I did, of course, mutter all that I could think of; and, default of elocution, I made my eyes do duty for my tongue, and with tolerable success too, as her blush betrayed. I derived one advantage, too, from my imperfect French, which is worth recording,—I was perfectly obdurate as to anything she might have replied in opposition to my wishes, and notwithstanding all her scruples to the contrary, persisted in accompanying her back to the town.

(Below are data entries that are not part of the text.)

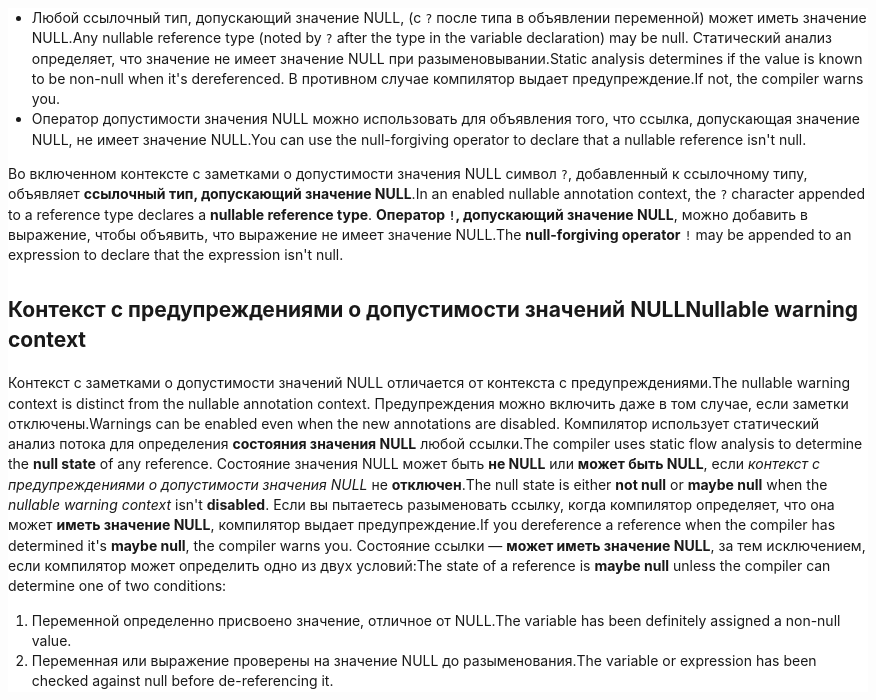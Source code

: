 - <span data-ttu-id="68718-197">Любой ссылочный тип, допускающий значение NULL, (с `?` после типа в объявлении переменной) может иметь значение NULL.</span><span class="sxs-lookup"><span data-stu-id="68718-197">Any nullable reference type (noted by `?` after the type in the variable declaration) may be null.</span></span> <span data-ttu-id="68718-198">Статический анализ определяет, что значение не имеет значение NULL при разыменовывании.</span><span class="sxs-lookup"><span data-stu-id="68718-198">Static analysis determines if the value is known to be non-null when it's dereferenced.</span></span> <span data-ttu-id="68718-199">В противном случае компилятор выдает предупреждение.</span><span class="sxs-lookup"><span data-stu-id="68718-199">If not, the compiler warns you.</span></span>
- <span data-ttu-id="68718-200">Оператор допустимости значения NULL можно использовать для объявления того, что ссылка, допускающая значение NULL, не имеет значение NULL.</span><span class="sxs-lookup"><span data-stu-id="68718-200">You can use the null-forgiving operator to declare that a nullable reference isn't null.</span></span>

<span data-ttu-id="68718-201">Во включенном контексте с заметками о допустимости значения NULL символ `?`, добавленный к ссылочному типу, объявляет **ссылочный тип, допускающий значение NULL**.</span><span class="sxs-lookup"><span data-stu-id="68718-201">In an enabled nullable annotation context, the `?` character appended to a reference type declares a **nullable reference type**.</span></span> <span data-ttu-id="68718-202">**Оператор `!`, допускающий значение NULL**, можно добавить в выражение, чтобы объявить, что выражение не имеет значение NULL.</span><span class="sxs-lookup"><span data-stu-id="68718-202">The **null-forgiving operator** `!` may be appended to an expression to declare that the expression isn't null.</span></span>

## <a name="nullable-warning-context"></a><span data-ttu-id="68718-203">Контекст с предупреждениями о допустимости значений NULL</span><span class="sxs-lookup"><span data-stu-id="68718-203">Nullable warning context</span></span>

<span data-ttu-id="68718-204">Контекст с заметками о допустимости значений NULL отличается от контекста с предупреждениями.</span><span class="sxs-lookup"><span data-stu-id="68718-204">The nullable warning context is distinct from the nullable annotation context.</span></span> <span data-ttu-id="68718-205">Предупреждения можно включить даже в том случае, если заметки отключены.</span><span class="sxs-lookup"><span data-stu-id="68718-205">Warnings can be enabled even when the new annotations are disabled.</span></span> <span data-ttu-id="68718-206">Компилятор использует статический анализ потока для определения **состояния значения NULL** любой ссылки.</span><span class="sxs-lookup"><span data-stu-id="68718-206">The compiler uses static flow analysis to determine the **null state** of any reference.</span></span> <span data-ttu-id="68718-207">Состояние значения NULL может быть **не NULL** или **может быть NULL**, если *контекст с предупреждениями о допустимости значения NULL* не **отключен**.</span><span class="sxs-lookup"><span data-stu-id="68718-207">The null state is either **not null** or **maybe null** when the *nullable warning context* isn't **disabled**.</span></span> <span data-ttu-id="68718-208">Если вы пытаетесь разыменовать ссылку, когда компилятор определяет, что она может **иметь значение NULL**, компилятор выдает предупреждение.</span><span class="sxs-lookup"><span data-stu-id="68718-208">If you dereference a reference when the compiler has determined it's **maybe null**, the compiler warns you.</span></span> <span data-ttu-id="68718-209">Состояние ссылки — **может иметь значение NULL**, за тем исключением, если компилятор может определить одно из двух условий:</span><span class="sxs-lookup"><span data-stu-id="68718-209">The state of a reference is **maybe null** unless the compiler can determine one of two conditions:</span></span>

1. <span data-ttu-id="68718-210">Переменной определенно присвоено значение, отличное от NULL.</span><span class="sxs-lookup"><span data-stu-id="68718-210">The variable has been definitely assigned a non-null value.</span></span>
1. <span data-ttu-id="68718-211">Переменная или выражение проверены на значение NULL до разыменования.</span><span class="sxs-lookup"><span data-stu-id="68718-211">The variable or expression has been checked against null before de-referencing it.</span></span>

If I was delighted with her horsemanship, I was positively enchanted with her conversation; for, the first little novelty of our situation over, she talked away with a frank innocence and artless ease which quite fascinated me. She was, in fact, the very realization of that high-bred manner you have so often told me of as characterizing the best French society. How I wished I could have prolonged that charming ride! I 'm not quite sure that she did n't detect me in a purposed mistake of the road, that cost us an additional mile or two; if she did, she was gracious enough to pardon the offence without even showing any consciousness of it. Short as the road was, George, it left me irretrievably in love. I know you 'll not stand any raptures about beauty, but this much I must and will say, that she is incomparably handsomer than that Sicilian princess you raved about at Ems, and in the same style too,—brunette, but with a dash of color in the cheek, a faint pink, that gives a sparkling brilliancy to the rich warmth of the southern tint. Besides this,—and let me remark, it is something,—my Countess is not two-and-twenty, at most. Indeed, but for the story of the widowhood, I should guess her as something above nineteen.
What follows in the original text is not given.